I remember after I left, I was on the verge of tears. I was so completely overwhelmed, like I felt like I was supposed to be a part of a secret club and I just stumbled upon them by accident. This is why people go to support groups and this is why they work. There’s nothing quite like sitting a room of people exactly like you and just looking at them validates everything you have ever felt, ever experienced, and ever feared.
On top of that, a woman I was talking to is on the Board of Directors and mentioned that they are looking for someone to join. Of course I told her immediately I wanted to do it. Meeting one day a month and making decisions about funding and organizing events? I want that. I want to speak at events. I want to speak in a health class to teenage girls and boys. I want to continue writing, and seeking out others. I want to communicate with people about the seriousness of this issue. I want to be a crisis prevention worker when I am ready to go there. Be on call for victims. Facilitate support groups. Get men and women talking about what has happened. I want to cry with them, and hold them, and tell them how strong they are. We give one another strength.
The reality is that it is way more common than anyone ever really thinks about. Just to throw a statistic out there – once every two minutes someone is sexually assaulted. It’s taken me forty-five minutes to write this much. Think about that. In the time that I have been writing this, TWENTY people have been sexually assaulted. Twenty. That’s most of the wait staff at my job, twice as many people in my math class, and my immediate and extended family. Just think about it. It’s horrifying.
But, we are not alone. None of us. We have our amazing support systems, and we have each other. I just… felt like I belonged there. That I was put there for a reason, that I need to take action, that it’s not enough to just belong, I need to extend those feelings out to someone else as well. I need to emotionally embrace them and look upon them the same way that those women looked at me, and cry out of relief.

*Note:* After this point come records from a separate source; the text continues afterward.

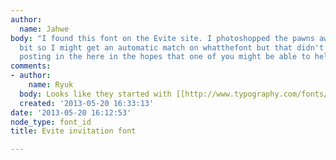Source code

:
```yaml
---
author:
  name: Jahwe
body: "I found this font on the Evite site. I photoshopped the pawns away a little
  bit so I might get an automatic match on whatthefont but that didn't work out so
  posting in the here in the hopes that one of you might be able to help me out.\r\n\r\n[img:sites/default/files/old-images/font_5835.jpg]"
comments:
- author:
    name: Ryuk
  body: Looks like they started with [[http://www.typography.com/fonts/font_styles.php?productLineID=100008|Gotham]].
  created: '2013-05-20 16:33:13'
date: '2013-05-20 16:12:53'
node_type: font_id
title: Evite invitation font

---
```

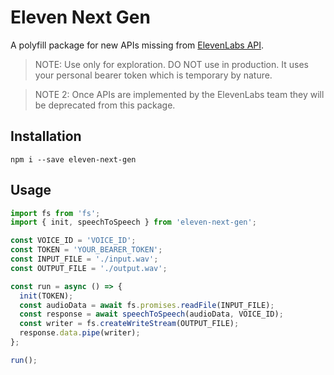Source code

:# Eleven Next Gen

A polyfill package for new APIs missing from [ElevenLabs API](https://elevenlabs.io/docs/api-reference/text-to-speech).

> NOTE: Use only for exploration. DO NOT use in production. It uses your personal bearer token which is temporary by nature.

> NOTE 2: Once APIs are implemented by the ElevenLabs team they will be deprecated from this package.

## Installation

```
npm i --save eleven-next-gen
```

## Usage

```ts
import fs from 'fs';
import { init, speechToSpeech } from 'eleven-next-gen';

const VOICE_ID = 'VOICE_ID';
const TOKEN = 'YOUR_BEARER_TOKEN';
const INPUT_FILE = './input.wav';
const OUTPUT_FILE = './output.wav';

const run = async () => {
  init(TOKEN);
  const audioData = await fs.promises.readFile(INPUT_FILE);
  const response = await speechToSpeech(audioData, VOICE_ID);
  const writer = fs.createWriteStream(OUTPUT_FILE);
  response.data.pipe(writer);
};

run();
```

It’s all very important. So important. It’s this thing attached to who I am, and for a long time I didn’t want it to define me, but after last night I have really believed that it’s okay and a good thing that it defines me. It defines me no more than any other thing. It defines me like the fact that I was in a bus accident at 14 defines me, or that time I fell out of a tree when I was a kid, or that time someone picked on me in middle school. It defines me the way that being born first defines me, the fact that I am left-handed, and that I like Pepsi instead of Coke. It’s just another thing that makes up who I am, but it’s the thing that a lot of people can’t relate to. Or, more sad than that, they have been through it but don’t wish to share it with me. Or, perhaps, they are somewhere else in their journey and do not feel they need it.
Regardless, I don’t feel like a freak anymore. I don’t feel like the damaged girl, nor do I feel like some broken woman. I am a victim of abuse and I am a survivor of abuse. And I welcome you into my heart.